▶ **EXERCISE**
When you answer, give every record back exactly as written.

Excerpts from a dataset:
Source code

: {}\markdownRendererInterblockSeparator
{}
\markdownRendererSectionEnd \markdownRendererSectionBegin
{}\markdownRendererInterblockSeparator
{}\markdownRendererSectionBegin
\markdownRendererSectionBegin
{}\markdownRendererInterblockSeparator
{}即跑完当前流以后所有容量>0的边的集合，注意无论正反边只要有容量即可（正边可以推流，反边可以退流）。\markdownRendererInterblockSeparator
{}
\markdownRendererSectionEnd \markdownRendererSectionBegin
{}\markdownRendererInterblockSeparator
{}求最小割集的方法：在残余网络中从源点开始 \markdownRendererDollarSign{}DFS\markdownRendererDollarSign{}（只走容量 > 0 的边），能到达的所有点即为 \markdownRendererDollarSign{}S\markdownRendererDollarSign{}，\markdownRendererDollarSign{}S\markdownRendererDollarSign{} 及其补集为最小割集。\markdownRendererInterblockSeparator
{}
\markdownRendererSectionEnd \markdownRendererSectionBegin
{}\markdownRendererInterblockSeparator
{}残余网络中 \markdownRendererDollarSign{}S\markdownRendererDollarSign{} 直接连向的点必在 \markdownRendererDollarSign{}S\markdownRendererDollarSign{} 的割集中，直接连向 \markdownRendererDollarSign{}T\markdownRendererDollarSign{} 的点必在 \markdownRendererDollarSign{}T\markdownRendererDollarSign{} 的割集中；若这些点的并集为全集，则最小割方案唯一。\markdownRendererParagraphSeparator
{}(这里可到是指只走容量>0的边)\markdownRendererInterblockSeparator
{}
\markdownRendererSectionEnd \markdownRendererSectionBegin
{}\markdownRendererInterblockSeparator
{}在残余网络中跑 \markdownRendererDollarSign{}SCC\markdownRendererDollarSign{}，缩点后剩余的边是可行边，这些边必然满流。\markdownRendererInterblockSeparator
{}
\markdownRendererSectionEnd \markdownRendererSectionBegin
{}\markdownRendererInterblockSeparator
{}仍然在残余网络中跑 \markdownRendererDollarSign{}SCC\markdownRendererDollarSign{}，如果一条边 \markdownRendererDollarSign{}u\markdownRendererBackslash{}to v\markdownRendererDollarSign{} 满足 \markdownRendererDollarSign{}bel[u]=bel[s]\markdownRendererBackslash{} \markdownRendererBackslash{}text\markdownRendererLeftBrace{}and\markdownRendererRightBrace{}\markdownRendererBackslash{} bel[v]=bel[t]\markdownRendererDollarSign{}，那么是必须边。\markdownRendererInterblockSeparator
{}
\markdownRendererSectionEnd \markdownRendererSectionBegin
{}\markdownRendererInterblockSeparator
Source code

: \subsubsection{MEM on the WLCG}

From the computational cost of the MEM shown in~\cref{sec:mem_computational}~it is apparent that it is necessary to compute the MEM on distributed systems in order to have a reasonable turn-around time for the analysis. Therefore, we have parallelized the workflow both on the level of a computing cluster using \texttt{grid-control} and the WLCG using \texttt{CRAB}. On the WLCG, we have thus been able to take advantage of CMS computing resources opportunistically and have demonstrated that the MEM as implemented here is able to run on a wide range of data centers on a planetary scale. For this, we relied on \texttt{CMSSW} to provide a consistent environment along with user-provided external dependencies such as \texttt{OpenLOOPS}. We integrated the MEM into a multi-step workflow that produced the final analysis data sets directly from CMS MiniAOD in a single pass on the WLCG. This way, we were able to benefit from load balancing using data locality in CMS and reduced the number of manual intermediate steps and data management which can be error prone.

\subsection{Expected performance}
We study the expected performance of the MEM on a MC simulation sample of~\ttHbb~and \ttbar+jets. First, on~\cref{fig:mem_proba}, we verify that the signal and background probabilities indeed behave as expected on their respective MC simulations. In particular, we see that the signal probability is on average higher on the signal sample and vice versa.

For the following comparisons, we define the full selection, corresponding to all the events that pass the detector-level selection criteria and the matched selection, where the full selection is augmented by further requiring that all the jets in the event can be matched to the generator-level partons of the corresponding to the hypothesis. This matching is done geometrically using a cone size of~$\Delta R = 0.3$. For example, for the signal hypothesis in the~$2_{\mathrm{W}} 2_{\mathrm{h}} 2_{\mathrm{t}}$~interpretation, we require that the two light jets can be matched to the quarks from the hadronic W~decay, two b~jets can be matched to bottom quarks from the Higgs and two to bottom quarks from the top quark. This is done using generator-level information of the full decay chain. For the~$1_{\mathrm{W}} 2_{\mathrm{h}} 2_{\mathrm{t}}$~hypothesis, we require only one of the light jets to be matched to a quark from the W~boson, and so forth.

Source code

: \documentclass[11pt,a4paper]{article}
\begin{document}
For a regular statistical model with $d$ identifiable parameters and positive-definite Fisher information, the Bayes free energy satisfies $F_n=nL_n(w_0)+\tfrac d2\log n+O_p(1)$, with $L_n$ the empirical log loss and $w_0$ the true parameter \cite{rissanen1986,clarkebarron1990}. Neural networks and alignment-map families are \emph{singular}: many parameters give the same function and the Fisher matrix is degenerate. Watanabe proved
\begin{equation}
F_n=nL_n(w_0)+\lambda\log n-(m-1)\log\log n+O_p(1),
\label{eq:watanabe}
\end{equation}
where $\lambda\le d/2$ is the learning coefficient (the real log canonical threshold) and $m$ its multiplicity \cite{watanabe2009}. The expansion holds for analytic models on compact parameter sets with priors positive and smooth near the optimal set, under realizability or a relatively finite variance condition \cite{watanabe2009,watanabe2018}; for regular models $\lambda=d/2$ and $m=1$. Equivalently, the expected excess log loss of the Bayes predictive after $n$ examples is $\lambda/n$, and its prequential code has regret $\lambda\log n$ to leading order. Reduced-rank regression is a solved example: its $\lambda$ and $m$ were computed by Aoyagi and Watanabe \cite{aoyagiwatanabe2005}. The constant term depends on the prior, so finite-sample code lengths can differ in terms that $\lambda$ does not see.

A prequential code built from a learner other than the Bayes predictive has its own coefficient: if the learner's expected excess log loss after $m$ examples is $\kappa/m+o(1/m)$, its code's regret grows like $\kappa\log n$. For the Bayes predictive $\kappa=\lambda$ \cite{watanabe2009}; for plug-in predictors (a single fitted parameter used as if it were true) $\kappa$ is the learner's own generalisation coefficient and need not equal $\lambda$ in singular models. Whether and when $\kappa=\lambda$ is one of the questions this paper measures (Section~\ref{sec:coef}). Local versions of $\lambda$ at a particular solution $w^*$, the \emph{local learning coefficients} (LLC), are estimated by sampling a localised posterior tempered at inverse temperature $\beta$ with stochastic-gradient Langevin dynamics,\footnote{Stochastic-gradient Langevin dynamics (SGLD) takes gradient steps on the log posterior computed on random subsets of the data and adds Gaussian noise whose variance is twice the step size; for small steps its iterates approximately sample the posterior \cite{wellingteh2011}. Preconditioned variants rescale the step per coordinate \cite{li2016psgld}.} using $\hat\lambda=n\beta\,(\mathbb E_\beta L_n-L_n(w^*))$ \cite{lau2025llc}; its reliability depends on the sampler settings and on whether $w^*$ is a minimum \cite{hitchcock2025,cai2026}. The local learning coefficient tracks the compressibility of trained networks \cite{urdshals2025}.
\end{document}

▶ **SOLUTION FOR THIS EXERCISE**
Source code

: {}\markdownRendererInterblockSeparator
{}
\markdownRendererSectionEnd \markdownRendererSectionBegin
{}\markdownRendererInterblockSeparator
{}\markdownRendererSectionBegin
\markdownRendererSectionBegin
{}\markdownRendererInterblockSeparator
{}即跑完当前流以后所有容量>0的边的集合，注意无论正反边只要有容量即可（正边可以推流，反边可以退流）。\markdownRendererInterblockSeparator
{}
\markdownRendererSectionEnd \markdownRendererSectionBegin
{}\markdownRendererInterblockSeparator
{}求最小割集的方法：在残余网络中从源点开始 \markdownRendererDollarSign{}DFS\markdownRendererDollarSign{}（只走容量 > 0 的边），能到达的所有点即为 \markdownRendererDollarSign{}S\markdownRendererDollarSign{}，\markdownRendererDollarSign{}S\markdownRendererDollarSign{} 及其补集为最小割集。\markdownRendererInterblockSeparator
{}
\markdownRendererSectionEnd \markdownRendererSectionBegin
{}\markdownRendererInterblockSeparator
{}残余网络中 \markdownRendererDollarSign{}S\markdownRendererDollarSign{} 直接连向的点必在 \markdownRendererDollarSign{}S\markdownRendererDollarSign{} 的割集中，直接连向 \markdownRendererDollarSign{}T\markdownRendererDollarSign{} 的点必在 \markdownRendererDollarSign{}T\markdownRendererDollarSign{} 的割集中；若这些点的并集为全集，则最小割方案唯一。\markdownRendererParagraphSeparator
{}(这里可到是指只走容量>0的边)\markdownRendererInterblockSeparator
{}
\markdownRendererSectionEnd \markdownRendererSectionBegin
{}\markdownRendererInterblockSeparator
{}在残余网络中跑 \markdownRendererDollarSign{}SCC\markdownRendererDollarSign{}，缩点后剩余的边是可行边，这些边必然满流。\markdownRendererInterblockSeparator
{}
\markdownRendererSectionEnd \markdownRendererSectionBegin
{}\markdownRendererInterblockSeparator
{}仍然在残余网络中跑 \markdownRendererDollarSign{}SCC\markdownRendererDollarSign{}，如果一条边 \markdownRendererDollarSign{}u\markdownRendererBackslash{}to v\markdownRendererDollarSign{} 满足 \markdownRendererDollarSign{}bel[u]=bel[s]\markdownRendererBackslash{} \markdownRendererBackslash{}text\markdownRendererLeftBrace{}and\markdownRendererRightBrace{}\markdownRendererBackslash{} bel[v]=bel[t]\markdownRendererDollarSign{}，那么是必须边。\markdownRendererInterblockSeparator
{}
\markdownRendererSectionEnd \markdownRendererSectionBegin
{}\markdownRendererInterblockSeparator
Source code

: \subsubsection{MEM on the WLCG}

From the computational cost of the MEM shown in~\cref{sec:mem_computational}~it is apparent that it is necessary to compute the MEM on distributed systems in order to have a reasonable turn-around time for the analysis. Therefore, we have parallelized the workflow both on the level of a computing cluster using \texttt{grid-control} and the WLCG using \texttt{CRAB}. On the WLCG, we have thus been able to take advantage of CMS computing resources opportunistically and have demonstrated that the MEM as implemented here is able to run on a wide range of data centers on a planetary scale. For this, we relied on \texttt{CMSSW} to provide a consistent environment along with user-provided external dependencies such as \texttt{OpenLOOPS}. We integrated the MEM into a multi-step workflow that produced the final analysis data sets directly from CMS MiniAOD in a single pass on the WLCG. This way, we were able to benefit from load balancing using data locality in CMS and reduced the number of manual intermediate steps and data management which can be error prone.

\subsection{Expected performance}
We study the expected performance of the MEM on a MC simulation sample of~\ttHbb~and \ttbar+jets. First, on~\cref{fig:mem_proba}, we verify that the signal and background probabilities indeed behave as expected on their respective MC simulations. In particular, we see that the signal probability is on average higher on the signal sample and vice versa.

For the following comparisons, we define the full selection, corresponding to all the events that pass the detector-level selection criteria and the matched selection, where the full selection is augmented by further requiring that all the jets in the event can be matched to the generator-level partons of the corresponding to the hypothesis. This matching is done geometrically using a cone size of~$\Delta R = 0.3$. For example, for the signal hypothesis in the~$2_{\mathrm{W}} 2_{\mathrm{h}} 2_{\mathrm{t}}$~interpretation, we require that the two light jets can be matched to the quarks from the hadronic W~decay, two b~jets can be matched to bottom quarks from the Higgs and two to bottom quarks from the top quark. This is done using generator-level information of the full decay chain. For the~$1_{\mathrm{W}} 2_{\mathrm{h}} 2_{\mathrm{t}}$~hypothesis, we require only one of the light jets to be matched to a quark from the W~boson, and so forth.

Source code

: \documentclass[11pt,a4paper]{article}
\begin{document}
For a regular statistical model with $d$ identifiable parameters and positive-definite Fisher information, the Bayes free energy satisfies $F_n=nL_n(w_0)+\tfrac d2\log n+O_p(1)$, with $L_n$ the empirical log loss and $w_0$ the true parameter \cite{rissanen1986,clarkebarron1990}. Neural networks and alignment-map families are \emph{singular}: many parameters give the same function and the Fisher matrix is degenerate. Watanabe proved
\begin{equation}
F_n=nL_n(w_0)+\lambda\log n-(m-1)\log\log n+O_p(1),
\label{eq:watanabe}
\end{equation}
where $\lambda\le d/2$ is the learning coefficient (the real log canonical threshold) and $m$ its multiplicity \cite{watanabe2009}. The expansion holds for analytic models on compact parameter sets with priors positive and smooth near the optimal set, under realizability or a relatively finite variance condition \cite{watanabe2009,watanabe2018}; for regular models $\lambda=d/2$ and $m=1$. Equivalently, the expected excess log loss of the Bayes predictive after $n$ examples is $\lambda/n$, and its prequential code has regret $\lambda\log n$ to leading order. Reduced-rank regression is a solved example: its $\lambda$ and $m$ were computed by Aoyagi and Watanabe \cite{aoyagiwatanabe2005}. The constant term depends on the prior, so finite-sample code lengths can differ in terms that $\lambda$ does not see.

A prequential code built from a learner other than the Bayes predictive has its own coefficient: if the learner's expected excess log loss after $m$ examples is $\kappa/m+o(1/m)$, its code's regret grows like $\kappa\log n$. For the Bayes predictive $\kappa=\lambda$ \cite{watanabe2009}; for plug-in predictors (a single fitted parameter used as if it were true) $\kappa$ is the learner's own generalisation coefficient and need not equal $\lambda$ in singular models. Whether and when $\kappa=\lambda$ is one of the questions this paper measures (Section~\ref{sec:coef}). Local versions of $\lambda$ at a particular solution $w^*$, the \emph{local learning coefficients} (LLC), are estimated by sampling a localised posterior tempered at inverse temperature $\beta$ with stochastic-gradient Langevin dynamics,\footnote{Stochastic-gradient Langevin dynamics (SGLD) takes gradient steps on the log posterior computed on random subsets of the data and adds Gaussian noise whose variance is twice the step size; for small steps its iterates approximately sample the posterior \cite{wellingteh2011}. Preconditioned variants rescale the step per coordinate \cite{li2016psgld}.} using $\hat\lambda=n\beta\,(\mathbb E_\beta L_n-L_n(w^*))$ \cite{lau2025llc}; its reliability depends on the sampler settings and on whether $w^*$ is a minimum \cite{hitchcock2025,cai2026}. The local learning coefficient tracks the compressibility of trained networks \cite{urdshals2025}.
\end{document}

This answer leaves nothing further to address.